Entering the theater and the show, I was far from the most knowledgeable about Jazz or Cuban life and culture. Jazz lovers and dance lovers alike flocked to see “Havana Blue” to make it a nearly sold-out performance, a feat I had never seen at the Auditorium Theater. The crowd was energetic and lively, freely swaying back and forth to the music and even jumping up in the aisles to dance. Everyone in the audience, including my friend who accompanied me, knew when Orbert Davis said ‘Dizzy,’ knew to respond with ‘Gillespie.’ But I soon discovered, when the curtain went up and the music started to play, I didn’t need to know a great deal about the show, or jazz history, to appreciate the art forms performing in front of me.
The curtains rose to reveal a brass jazz band, the brass twinkling under the bright stage lights, set against a dark brick wall. It was an impressive sight, and just as visually stunning as the gorgeous dance pairs of River North Dance Chicago that opened the show, the women in flowing blue dresses, the men in sexy-tight pants and open shirts, muy caliente.
“Havana Blue” is comprised of a several sultry and powerful dance segments, each representing a mood that you could find in the life-pulse of the Cuban city. One of the more notable dances was “Solteras" ("Single Ladies"), which many found to be a sad(ish) dance in which one woman was not being coupled up to dance with male partners. But the solo woman did not dance with a dejected rhythm but a “que sera sera” style, retaining a sexiness and comfortableness with dancing alone. Indeed, the women shifted partners, each woman getting a chance to dance solo while the couples danced around them. As the “Solteras” danced, there were smiles on their faces, not longing. I viewed the dance as empowerment for women, not romantic yearning because they weren’t coupled up. The women danced in spite of not having a partner and danced beautifully and strong, not slumped and saddened. (Cue female empowerment music: 'All the solteras, all the solteras,' kidding). Shortly after that performance was another notable dance segment "Lo Masculino" ("The Masculine"). To sum up the performance in one word: steamy. The males of River North Dance Chicago performed shirtless to a powerhouse number filled with masculinity, sweaty six-pack abs, and moves that would have made Baryshnikov proud. It was the perfect blend of power and rhythm that really made "Havana Blue" pop and sizzle.

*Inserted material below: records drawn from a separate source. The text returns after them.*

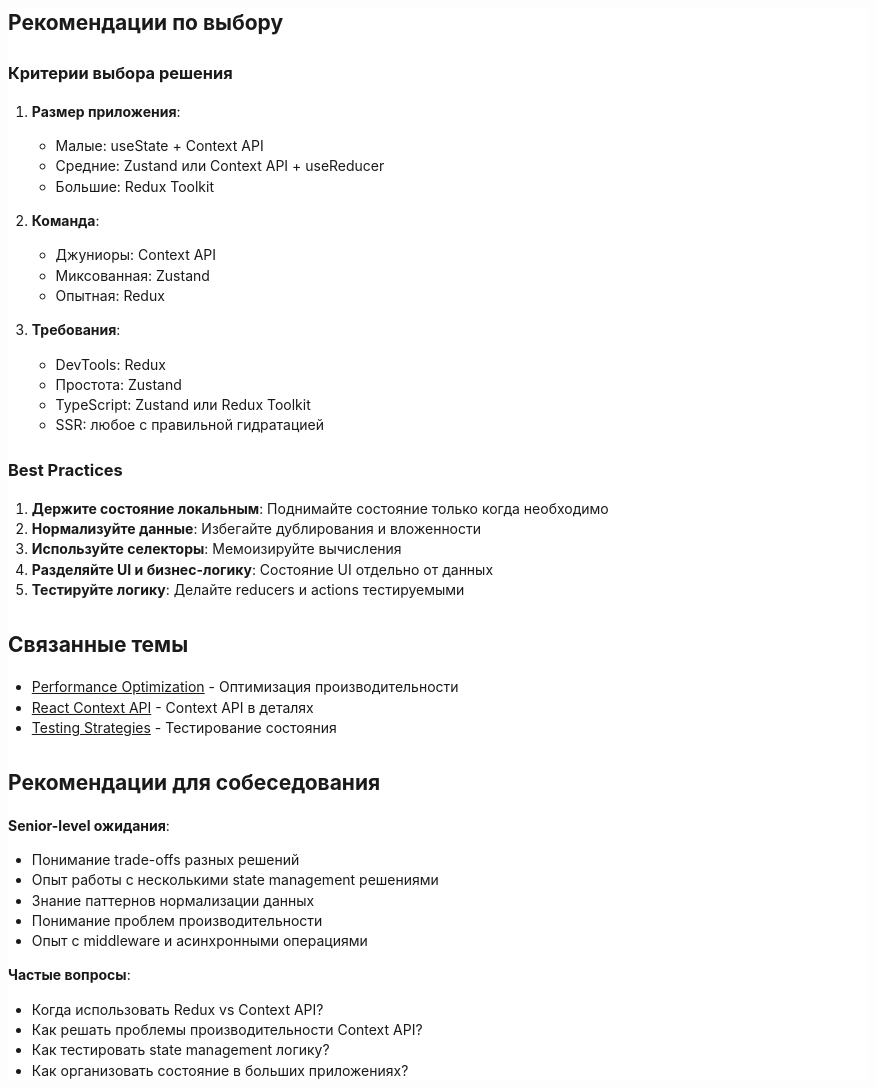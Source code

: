 ## Рекомендации по выбору

### Критерии выбора решения

1. **Размер приложения**:
   - Малые: useState + Context API
   - Средние: Zustand или Context API + useReducer
   - Большие: Redux Toolkit

2. **Команда**:
   - Джуниоры: Context API
   - Миксованная: Zustand
   - Опытная: Redux

3. **Требования**:
   - DevTools: Redux
   - Простота: Zustand
   - TypeScript: Zustand или Redux Toolkit
   - SSR: любое с правильной гидратацией

### Best Practices

1. **Держите состояние локальным**: Поднимайте состояние только когда необходимо
2. **Нормализуйте данные**: Избегайте дублирования и вложенности
3. **Используйте селекторы**: Мемоизируйте вычисления
4. **Разделяйте UI и бизнес-логику**: Состояние UI отдельно от данных
5. **Тестируйте логику**: Делайте reducers и actions тестируемыми

## Связанные темы
- [Performance Optimization](../performance/optimization.md) - Оптимизация производительности
- [React Context API](../react/context-api.md) - Context API в деталях
- [Testing Strategies](../testing/strategies.md) - Тестирование состояния

## Рекомендации для собеседования

**Senior-level ожидания**:
- Понимание trade-offs разных решений
- Опыт работы с несколькими state management решениями
- Знание паттернов нормализации данных
- Понимание проблем производительности
- Опыт с middleware и асинхронными операциями

**Частые вопросы**:
- Когда использовать Redux vs Context API?
- Как решать проблемы производительности Context API?
- Как тестировать state management логику?
- Как организовать состояние в больших приложениях?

“Havana Blue” completely embodied the sensual, powerful, and allure of the Havana culture. The artistic direction of Frank Chaves with River North Dance Chicago and the artistic direction of Orbert Davis was a match made in the streets of Havana. These two men created a show that will surely be enjoyed for years to come. Should you see “Havana Blue” coming to a city near you, or to our very own Chicago again, be sure to samba your way to see this show, you will not be decepcionado.